13 oct 2015 . Actualizado a las 05:00 h.

El portavoz del BNG dice que su formación no permitirá que ningún imputado forme parte del gobierno de la Diputación de Lugo. El presidente de la Xunta destituye a su delegada en Vigo, implicada en la operación Patos, y a su delegado en Ourense, imputado hace nueve años. Ambos casos, y pueden citarse docenas a derecha e izquierda, ilustran el erróneo camino emprendido por los partidos para drenar la ciénaga de la corrupción: abdicar de la política. Dimiten de su responsabilidad, que incluye la aprobación de leyes y mecanismos para frenar la delincuencia en el seno de la Administración, y la trasladan al juez de turno, que señala -sin pretenderlo, confío- quién es apto y quién no para desempeñar una alcaldía u otro cargo público. Y, así, lo que el pueblo te da con su voto soberano te lo quita, sin que medie condena ni acusación formal, una prematura decisión judicial.

Como sé que me muevo en terreno resbaladizo, a contracorriente de la indignación popular que solicita el linchamiento generalizado de los sospechosos, aclaro que me repugna la corrupción. Voy más allá: hay conversaciones telefónicas intervenidas que, además de producir asco y sonrojo a partes iguales, deberían acarrear el cese fulminante de los interlocutores. Como medida de profilaxis, pero aplicada la terapia en el ámbito que corresponde: la política.

Lo que reivindico es la separación de la esfera política de la esfera judicial. En la primera se dirimen las responsabilidades políticas, en la segunda se solventan las responsabilidades penales. Y, créanme, muchas veces un político irresponsable causa tanto daño a la sociedad como un político imputado. Quien despilfarra recursos en construir una catedral -o un aeropuerto- en el desierto, aunque respete escrupulosamente la legalidad, merece ser condenado no menos severamente que el político que se salta un semáforo en rojo o mete la mano en la caja. Pero con una diferencia: en democracia al primero lo juzgan y sentencian los ciudadanos -con las urnas como tribunal de última instancia- y la pena del segundo la imponen los jueces.
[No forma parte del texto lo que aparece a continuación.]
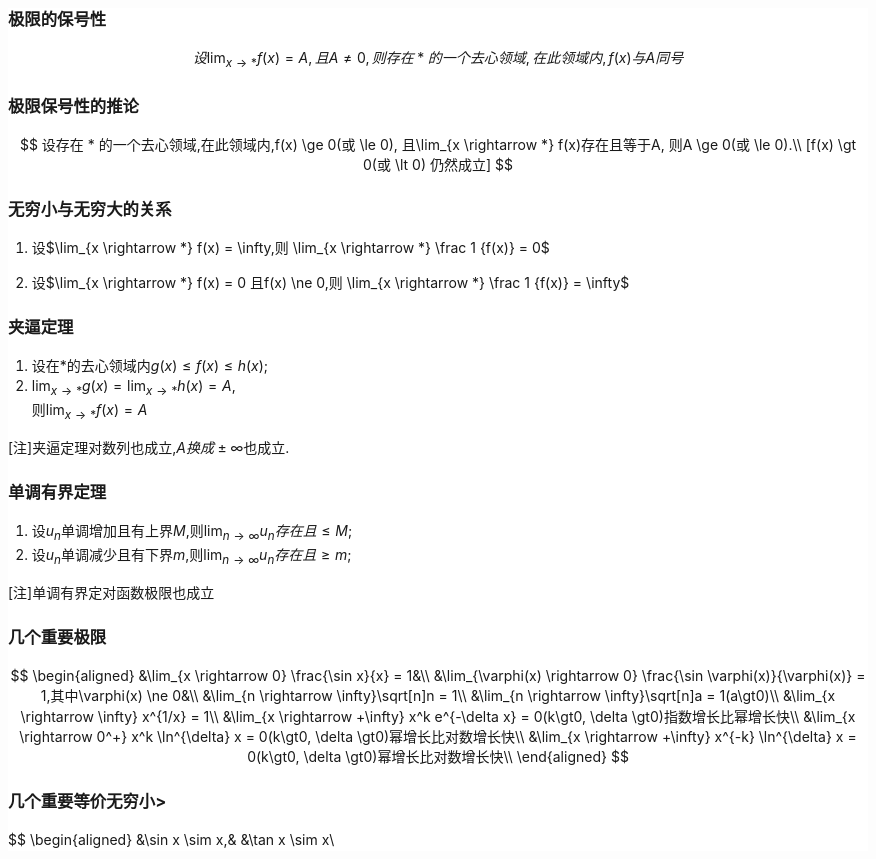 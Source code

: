 ### 极限的保号性

$$
设\lim_{x \rightarrow *} f(x)=A,且A \neq 0, 则存在 * 的一个去心领域,在此领域内, f(x)与A同号
$$

### 极限保号性的推论

$$
设存在 * 的一个去心领域,在此领域内,f(x) \ge 0(或 \le 0), 且\lim_{x \rightarrow *} f(x)存在且等于A, 则A \ge 0(或 \le 0).\\
[f(x) \gt 0(或 \lt 0) 仍然成立]
$$

### 无穷小与无穷大的关系

1. 设$\lim_{x \rightarrow *} f(x) = \infty,则 \lim_{x \rightarrow *} \frac 1 {f(x)} = 0$

2. 设$\lim_{x \rightarrow *} f(x) = 0 且f(x) \ne 0,则 \lim_{x \rightarrow *} \frac 1 {f(x)} = \infty$

### 夹逼定理

1) 设在$*$的去心领域内$g(x) \le f(x) \le h(x)$;
2) $\lim_{x \rightarrow *} g(x) = \lim_{x \rightarrow *} h(x) = A,$  
则$\lim_{x \rightarrow *} f(x) = A$

[注]夹逼定理对数列也成立,$A换成 \pm\infty$也成立.

### 单调有界定理

1) 设$u_n$单调增加且有上界$M$,则$\lim_{n \rightarrow \infty} u_n存在且 \le M$;
2) 设$u_n$单调减少且有下界$m$,则$\lim_{n \rightarrow \infty} u_n存在且 \ge m$;

[注]单调有界定对函数极限也成立

### 几个重要极限

$$
\begin{aligned}
&\lim_{x \rightarrow 0} \frac{\sin x}{x} = 1&\\
&\lim_{\varphi(x) \rightarrow 0} \frac{\sin \varphi(x)}{\varphi(x)} = 1,其中\varphi(x) \ne 0&\\
&\lim_{n \rightarrow \infty}\sqrt[n]n = 1\\
&\lim_{n \rightarrow \infty}\sqrt[n]a = 1(a\gt0)\\
&\lim_{x \rightarrow \infty} x^{1/x} = 1\\
&\lim_{x \rightarrow +\infty} x^k e^{-\delta x} = 0(k\gt0, \delta \gt0)指数增长比幂增长快\\
&\lim_{x \rightarrow 0^+} x^k \ln^{\delta} x = 0(k\gt0, \delta \gt0)幂增长比对数增长快\\
&\lim_{x \rightarrow +\infty} x^{-k} \ln^{\delta} x = 0(k\gt0, \delta \gt0)幂增长比对数增长快\\
\end{aligned}
$$

### 几个重要等价无穷小>

$$
\begin{aligned}
&\sin x  \sim  x,& &\tan x  \sim  x\\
La confusión entre las dos esferas la generaron los partidos políticos. Todos. Los emergentes, todavía vírgenes por no haber tocado poder, porque vieron en los escándalos que afloraban una oportunidad de crecimiento. Los tradicionales, sacudidos por la proliferación de corruptos en sus filas, porque temieron quedar sepultados en las alcantarillas. Unos y otros se enzarzaron en una disputa donde, en vez de ideas o de programas, utilizaron la mierda como metralla. La guerra del tú más y yo más puro que nadie. En plena batalla, aprobaron sus respectivos «códigos éticos» para exhibir su compromiso anticorrupción. Los nuevos, más estrictos, identificaron corrupto e imputado. Los viejos, más hipotecados por su pasado, y por eso una pizca más permisivos, identificaron corrupto y procesado. Todos abdicaron de la política y pasaron el bastón de mando al juez de instrucción.